[ASSIGNED TASK] Pictures must be kept out of the copy. Every entry is to be duplicated exactly.

[Stored data]
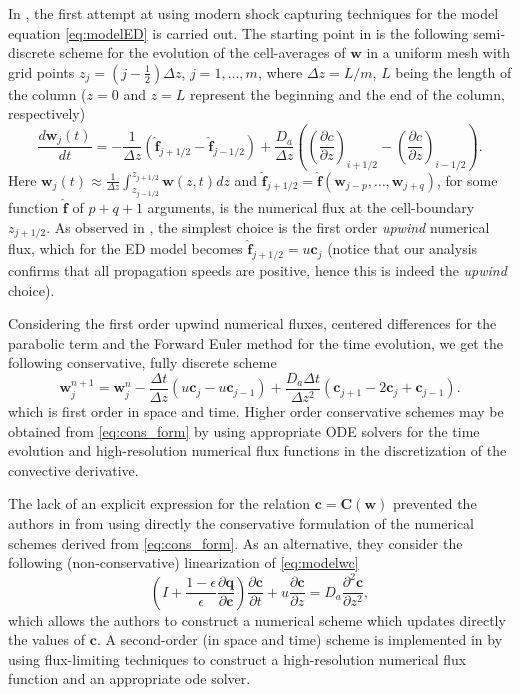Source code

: \documentclass[preprint]{elsarticle}
\theoremstyle{definition}
\newcommand{\bbc}{{\boldsymbol c}}
\newcommand{\bbw}{{\boldsymbol w}}
\newcommand{\bw}{\boldsymbol w}
\newcommand{\bc}{\boldsymbol c}
\newcommand{\bC}{\boldsymbol C}
\newcommand{\bq}{\boldsymbol q}
\newcommand{\bfj}{\boldsymbol{\hat f}}
\begin{document}
In \cite{Javeed}, the first attempt at
using  modern shock capturing techniques for the model equation
\eqref{eq:modelED} is carried out.  The starting point in \cite{Javeed} is the following 
semi-discrete scheme for the evolution of the cell-averages of $\bw$
in  a
uniform mesh with grid points $z_j=(j-\frac{1}{2})\Delta z$,
$j=1,\dots,m$, where $\Delta z=L/m$, $L$ being the length of the
column ($z=0$ and $z=L$ represent the beginning and the end of
the column, respectively) 
\begin{equation}\label{eq:cons_form}
\frac{d {\boldsymbol w}_j (t)}{d t}=-\frac{1}{\Delta z} 
 \left(
{\boldsymbol{ \hat f}}_{j+1/2}-{\boldsymbol{\hat f}}_{j-1/2} 
\right)+ \frac{D_a}{\Delta z} \left ( 
\left( \frac{\partial c}{\partial z}\right )_{i+1/2}-
\left( \frac{\partial c}{\partial z}\right )_{i-1/2} \right ).
\end{equation}
Here 
$\bw_j(t)\approx \frac{1}{\Delta
  z}\int_{z_{j-1/2}}^{z_{j+1/2}}\bw(z,t)dz$  
and $\hat{\boldsymbol{f}}_{j+1/2}= \hat{\boldsymbol{f}}({\boldsymbol
  w}_{j-p},\dots,{\boldsymbol w}_{j+q})$, for some function
$\hat{\boldsymbol{f}}$ of $p+q+1$ arguments, 
is the numerical flux at  the cell-boundary $z_{j+1/2}$. As observed
in \cite{Javeed}, 
the simplest choice is the first order {\em upwind} numerical 
flux, which for the ED model becomes $\bfj_{j+1/2} = u\bc_j $ (notice that our analysis confirms that  all propagation speeds
are positive, hence this is indeed the {\em upwind} choice). 

 Considering the first order upwind numerical fluxes,  centered differences for the parabolic term and 
  the Forward Euler method  for the time evolution, we get the
 following  conservative, fully discrete scheme
\begin{equation}\label{eq:fullydiscreteFE}
{\boldsymbol w}_j^{n+1} ={\boldsymbol w}_j^{n}-\frac{\Delta t}{\Delta
  z} \left(
u \bc_j - u \bc_{j-1} \right)
+\frac{D_a \Delta t}{\Delta z^2} \left(\bc_{j+1} -2 \bc_j + \bc_{j-1}\right).
\end{equation}
which is  first order in space and time. Higher order conservative  schemes may be
obtained from  \eqref{eq:cons_form} by using appropriate ODE solvers
for the time evolution  and  high-resolution numerical flux functions
in the discretization of the convective derivative.




The  lack of an explicit expression for the relation $\bbc=\bC(\bbw)$
prevented the authors in \cite{Javeed} from using directly the
conservative formulation of the numerical schemes derived from
\eqref{eq:cons_form}. As an alternative,  they consider  the following 
(non-conservative) linearization of  \eqref{eq:modelwc} 
\begin{equation*} 
(I+\frac{1-\epsilon}{\epsilon} \frac{\partial \bq}{\partial \bc})
\frac{\partial \bc}{\partial t} + 
u \frac{\partial \bc}{\partial z} = D_a \frac{\partial^2 \bc}{\partial
  z^2},
\end{equation*}
which allows the authors  to construct a numerical
scheme which updates directly 
the values of $\bc$.  A second-order (in space and time) scheme is
implemented in \cite{Javeed} by using flux-limiting techniques to construct a
high-resolution  numerical flux function and an appropriate ode solver.
\end{document}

[COMPLETED EXERCISE]
Source code

: \documentclass[preprint]{elsarticle}
\theoremstyle{definition}
\newcommand{\bbc}{{\boldsymbol c}}
\newcommand{\bbw}{{\boldsymbol w}}
\newcommand{\bw}{\boldsymbol w}
\newcommand{\bc}{\boldsymbol c}
\newcommand{\bC}{\boldsymbol C}
\newcommand{\bq}{\boldsymbol q}
\newcommand{\bfj}{\boldsymbol{\hat f}}
\begin{document}
In \cite{Javeed}, the first attempt at
using  modern shock capturing techniques for the model equation
\eqref{eq:modelED} is carried out.  The starting point in \cite{Javeed} is the following 
semi-discrete scheme for the evolution of the cell-averages of $\bw$
in  a
uniform mesh with grid points $z_j=(j-\frac{1}{2})\Delta z$,
$j=1,\dots,m$, where $\Delta z=L/m$, $L$ being the length of the
column ($z=0$ and $z=L$ represent the beginning and the end of
the column, respectively) 
\begin{equation}\label{eq:cons_form}
\frac{d {\boldsymbol w}_j (t)}{d t}=-\frac{1}{\Delta z} 
 \left(
{\boldsymbol{ \hat f}}_{j+1/2}-{\boldsymbol{\hat f}}_{j-1/2} 
\right)+ \frac{D_a}{\Delta z} \left ( 
\left( \frac{\partial c}{\partial z}\right )_{i+1/2}-
\left( \frac{\partial c}{\partial z}\right )_{i-1/2} \right ).
\end{equation}
Here 
$\bw_j(t)\approx \frac{1}{\Delta
  z}\int_{z_{j-1/2}}^{z_{j+1/2}}\bw(z,t)dz$  
and $\hat{\boldsymbol{f}}_{j+1/2}= \hat{\boldsymbol{f}}({\boldsymbol
  w}_{j-p},\dots,{\boldsymbol w}_{j+q})$, for some function
$\hat{\boldsymbol{f}}$ of $p+q+1$ arguments, 
is the numerical flux at  the cell-boundary $z_{j+1/2}$. As observed
in \cite{Javeed}, 
the simplest choice is the first order {\em upwind} numerical 
flux, which for the ED model becomes $\bfj_{j+1/2} = u\bc_j $ (notice that our analysis confirms that  all propagation speeds
are positive, hence this is indeed the {\em upwind} choice). 

 Considering the first order upwind numerical fluxes,  centered differences for the parabolic term and 
  the Forward Euler method  for the time evolution, we get the
 following  conservative, fully discrete scheme
\begin{equation}\label{eq:fullydiscreteFE}
{\boldsymbol w}_j^{n+1} ={\boldsymbol w}_j^{n}-\frac{\Delta t}{\Delta
  z} \left(
u \bc_j - u \bc_{j-1} \right)
+\frac{D_a \Delta t}{\Delta z^2} \left(\bc_{j+1} -2 \bc_j + \bc_{j-1}\right).
\end{equation}
which is  first order in space and time. Higher order conservative  schemes may be
obtained from  \eqref{eq:cons_form} by using appropriate ODE solvers
for the time evolution  and  high-resolution numerical flux functions
in the discretization of the convective derivative.




The  lack of an explicit expression for the relation $\bbc=\bC(\bbw)$
prevented the authors in \cite{Javeed} from using directly the
conservative formulation of the numerical schemes derived from
\eqref{eq:cons_form}. As an alternative,  they consider  the following 
(non-conservative) linearization of  \eqref{eq:modelwc} 
\begin{equation*} 
(I+\frac{1-\epsilon}{\epsilon} \frac{\partial \bq}{\partial \bc})
\frac{\partial \bc}{\partial t} + 
u \frac{\partial \bc}{\partial z} = D_a \frac{\partial^2 \bc}{\partial
  z^2},
\end{equation*}
which allows the authors  to construct a numerical
scheme which updates directly 
the values of $\bc$.  A second-order (in space and time) scheme is
implemented in \cite{Javeed} by using flux-limiting techniques to construct a
high-resolution  numerical flux function and an appropriate ode solver.
\end{document}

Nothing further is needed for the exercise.